How to interpret inla outputs that include categorical variables?

1,573 views
Skip to first unread message

krtmc...@gmail.com

unread,
Sep 28, 2018, 11:08:57 AM9/28/18
to R-inla discussion group
Hi,
I’d like some help figuring out how to interpret the output from inla for categorical variables. 

 
The suggestion was as follows: “To get the behaviour you describe, you can instead use an f(...,model=“iid”, constr=TRUE) random effects model and impose a sum to zero constrain there (and optionally fix the precision parameter, to mimic the behaviour of a regular factor covariate).”

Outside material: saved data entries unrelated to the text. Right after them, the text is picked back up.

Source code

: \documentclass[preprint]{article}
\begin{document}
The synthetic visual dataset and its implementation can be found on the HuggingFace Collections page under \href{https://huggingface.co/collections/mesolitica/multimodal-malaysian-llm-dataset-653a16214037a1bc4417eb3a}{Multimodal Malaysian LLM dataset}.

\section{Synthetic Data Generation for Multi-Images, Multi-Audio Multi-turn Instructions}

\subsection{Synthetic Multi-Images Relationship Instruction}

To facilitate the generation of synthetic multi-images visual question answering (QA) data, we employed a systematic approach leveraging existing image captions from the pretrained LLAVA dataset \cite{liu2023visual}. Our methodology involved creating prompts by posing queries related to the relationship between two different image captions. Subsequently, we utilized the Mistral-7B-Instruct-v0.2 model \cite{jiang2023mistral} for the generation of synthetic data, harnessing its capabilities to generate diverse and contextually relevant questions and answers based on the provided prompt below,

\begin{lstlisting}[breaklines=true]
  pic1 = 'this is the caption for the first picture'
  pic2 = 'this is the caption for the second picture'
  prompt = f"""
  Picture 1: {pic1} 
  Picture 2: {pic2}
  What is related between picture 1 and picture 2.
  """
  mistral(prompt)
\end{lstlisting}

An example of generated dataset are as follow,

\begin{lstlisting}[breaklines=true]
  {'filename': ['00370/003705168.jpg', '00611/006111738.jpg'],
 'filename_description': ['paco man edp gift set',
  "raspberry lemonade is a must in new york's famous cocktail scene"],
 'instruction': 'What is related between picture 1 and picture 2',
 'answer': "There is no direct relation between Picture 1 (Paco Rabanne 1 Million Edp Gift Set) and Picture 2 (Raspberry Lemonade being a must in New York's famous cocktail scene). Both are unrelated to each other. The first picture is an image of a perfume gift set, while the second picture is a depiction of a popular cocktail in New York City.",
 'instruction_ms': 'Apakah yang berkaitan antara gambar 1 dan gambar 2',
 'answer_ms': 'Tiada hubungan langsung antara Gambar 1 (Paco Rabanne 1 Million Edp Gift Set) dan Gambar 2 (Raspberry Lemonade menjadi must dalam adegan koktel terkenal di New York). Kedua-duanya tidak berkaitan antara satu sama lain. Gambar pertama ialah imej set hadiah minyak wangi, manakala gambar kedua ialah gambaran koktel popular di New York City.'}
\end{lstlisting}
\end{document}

I would like to know how this this differs from using “control.fixed=list(expand.factor.strategy="inla")”.
It gives the output below. How should I interpret this? The 95% credible intervals for the most important levels of the categorical variable do not contain zero? How is this determined. i.e. was it compared to the mean of all of the levels? Also, how different is this interpretation when compared with using f(...,model=“iid”, constr=TRUE)? Thanks for your help.


Kurt

######For single variable soil..,
stack.est = inla.stack(data = list(AGB=est.data), A = list(A.est, 1),
effects = list(c(field.indices), data.frame (Intercept=1, soil=biomass4$DOMSOI_12, Plot = inla.group(biomass4$Plot))),
tag="est")

formula <- AGB ~ -1 + Intercept + soil +  f(Plot, model="rw1")+  f(field, model=spde)

family = 'gaussian'
control.family = list(hyper = list(prec = list(
  prior = "pc.prec", fixed = FALSE, param = c(prior.median.gaus.sd,0.5))))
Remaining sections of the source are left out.